The Ratio Line Gave the Clue Before the Dow Broke Out

 

Using a Ratio Line to Read the Market

Today was a great example of how a simple ratio line can give you a real edge when the market is setting up for a big move. The Dow Jones Industrials went on to make new all-time highs, but the clues were there well before price actually broke out. Above is a 30-minute chart of DIA, and in the lower pane I have a ratio line of DIA versus SPY. This is one of my favorite ways to gauge relative strength in real time, especially during choppy or unclear market conditions.

Point A: Early Hints of Bullishness

At point A, DIA made a new low. On the surface, that looks bearish and is exactly the kind of price action that shakes people out or keeps them on the sidelines. But when I shifted my focus to the ratio line, something important stood out. While price made a lower low, the ratio line did not. It stopped making new lows and began to stabilize.
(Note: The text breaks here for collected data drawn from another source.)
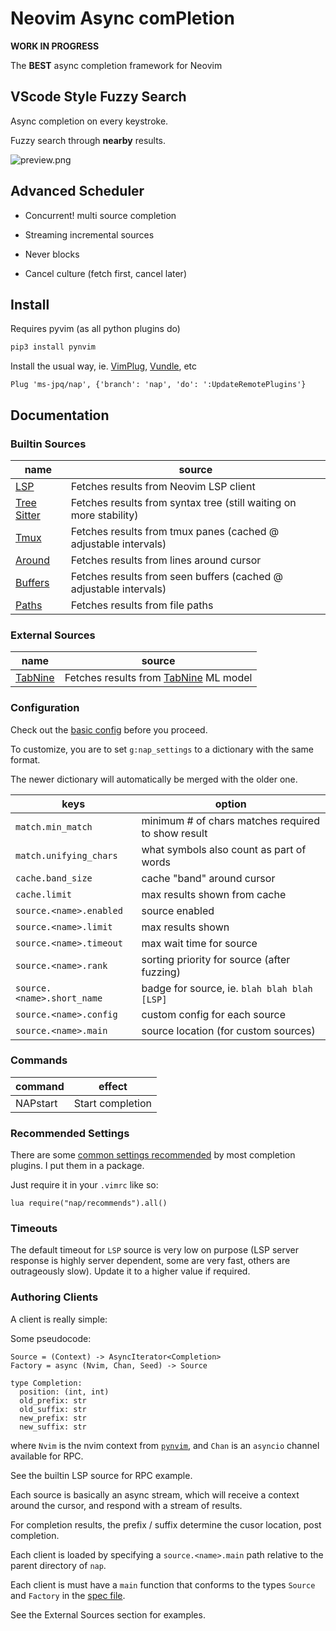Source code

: # Neovim Async comPletion

**WORK IN PROGRESS**

The **BEST** async completion framework for Neovim

## VScode Style Fuzzy Search

Async completion on every keystroke.

Fuzzy search through **nearby** results.

![preview.png](https://raw.githubusercontent.com/ms-jpq/fast-comp/nvim/preview/screenshot.png)

## Advanced Scheduler

- Concurrent! multi source completion

- Streaming incremental sources

- Never blocks

- Cancel culture (fetch first, cancel later)

## Install

Requires pyvim (as all python plugins do)

```sh
pip3 install pynvim
```

Install the usual way, ie. [VimPlug](https://github.com/junegunn/vim-plug), [Vundle](https://github.com/VundleVim/Vundle.vim), etc

```VimL
Plug 'ms-jpq/nap', {'branch': 'nap', 'do': ':UpdateRemotePlugins'}
```

## Documentation

### Builtin Sources

| name                                                                                             | source                                                             |
| ------------------------------------------------------------------------------------------------ | ------------------------------------------------------------------ |
| [LSP](https://github.com/ms-jpq/nap/blob/nap/rplugin/python3/nap/clients/lsp.py)                 | Fetches results from Neovim LSP client                             |
| [Tree Sitter](https://github.com/ms-jpq/nap/blob/nap/rplugin/python3/nap/clients/tree_sitter.py) | Fetches results from syntax tree (still waiting on more stability) |
| [Tmux](https://github.com/ms-jpq/nap/blob/nap/rplugin/python3/nap/clients/tmux.py)               | Fetches results from tmux panes (cached @ adjustable intervals)    |
| [Around](https://github.com/ms-jpq/nap/blob/nap/rplugin/python3/nap/clients/around.py)           | Fetches results from lines around cursor                           |
| [Buffers](https://github.com/ms-jpq/nap/blob/nap/rplugin/python3/nap/clients/buffers.py)         | Fetches results from seen buffers (cached @ adjustable intervals)  |
| [Paths](https://github.com/ms-jpq/nap/blob/nap/rplugin/python3/nap/clients/paths.py)             | Fetches results from file paths                                    |

### External Sources

| name                                             | source                                                            |
| ------------------------------------------------ | ----------------------------------------------------------------- |
| [TabNine](https://github.com/ms-jpq/nap-clients) | Fetches results from [TabNine](https://www.tabnine.com/) ML model |

### Configuration

Check out the [basic config](https://github.com/ms-jpq/nap/blob/nap/config/config.json) before you proceed.

To customize, you are to set `g:nap_settings` to a dictionary with the same format.

The newer dictionary will automatically be merged with the older one.

| keys                       | option                                             |
| -------------------------- | -------------------------------------------------- |
| `match.min_match`          | minimum # of chars matches required to show result |
| `match.unifying_chars`     | what symbols also count as part of words           |
| `cache.band_size`          | cache "band" around cursor                         |
| `cache.limit`              | max results shown from cache                       |
| `source.<name>.enabled`    | source enabled                                     |
| `source.<name>.limit`      | max results shown                                  |
| `source.<name>.timeout`    | max wait time for source                           |
| `source.<name>.rank`       | sorting priority for source (after fuzzing)        |
| `source.<name>.short_name` | badge for source, ie. `blah blah blah [LSP]`       |
| `source.<name>.config`     | custom config for each source                      |
| `source.<name>.main`       | source location (for custom sources)               |

### Commands

| command  | effect           |
| -------- | ---------------- |
| NAPstart | Start completion |

### Recommended Settings

There are some [common settings recommended](https://github.com/ms-jpq/nap/blob/nap/lua/nap/recommends.lua) by most completion plugins. I put them in a package.

Just require it in your `.vimrc` like so:

```vimL
lua require("nap/recommends").all()
```

### Timeouts

The default timeout for `LSP` source is very low on purpose (LSP server response is highly server dependent, some are very fast, others are outrageously slow). Update it to a higher value if required.

### Authoring Clients

A client is really simple:

Some pseudocode:

```
Source = (Context) -> AsyncIterator<Completion>
Factory = async (Nvim, Chan, Seed) -> Source

type Completion:
  position: (int, int)
  old_prefix: str
  old_suffix: str
  new_prefix: str
  new_suffix: str
```

where `Nvim` is the nvim context from [`pynvim`](https://github.com/neovim/pynvim), and `Chan` is an `asyncio` channel available for RPC.

See the builtin LSP source for RPC example.

Each source is basically an async stream, which will receive a context around the cursor, and respond with a stream of results.

For completion results, the prefix / suffix determine the cusor location, post completion.

Each client is loaded by specifying a `source.<name>.main` path relative to the parent directory of `nap`.

Each client is must have a `main` function that conforms to the types `Source` and `Factory` in the [spec file](https://github.com/ms-jpq/nap/blob/nap/rplugin/python3/nap/shared/types.py).

See the External Sources section for examples.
This is a classic bullish divergence. It was the first hint that DIA was starting to outperform SPY, even as price still looked weak. That said, this alone wasn’t enough for me to take a trade. Divergences can last longer than you expect, and I don’t like jumping in just because I see the first sign of potential strength. At this stage, it simply put DIA on my radar and told me to stay alert.

Points B and C: Strength Beneath the Surface

Things really started to get interesting at points B and C. During this entire period, DIA was going sideways. If you were only watching price, it looked like nothing was happening. No momentum, no breakout, just chop. This is where a lot of traders lose interest or start forcing trades in the wrong direction.

But the ratio line was telling a completely different story. Instead of going sideways, it was in a strong, steady uptrend. That meant DIA was consistently outperforming SPY during this consolidation. Even though price wasn’t moving higher yet, relative strength was building underneath the surface.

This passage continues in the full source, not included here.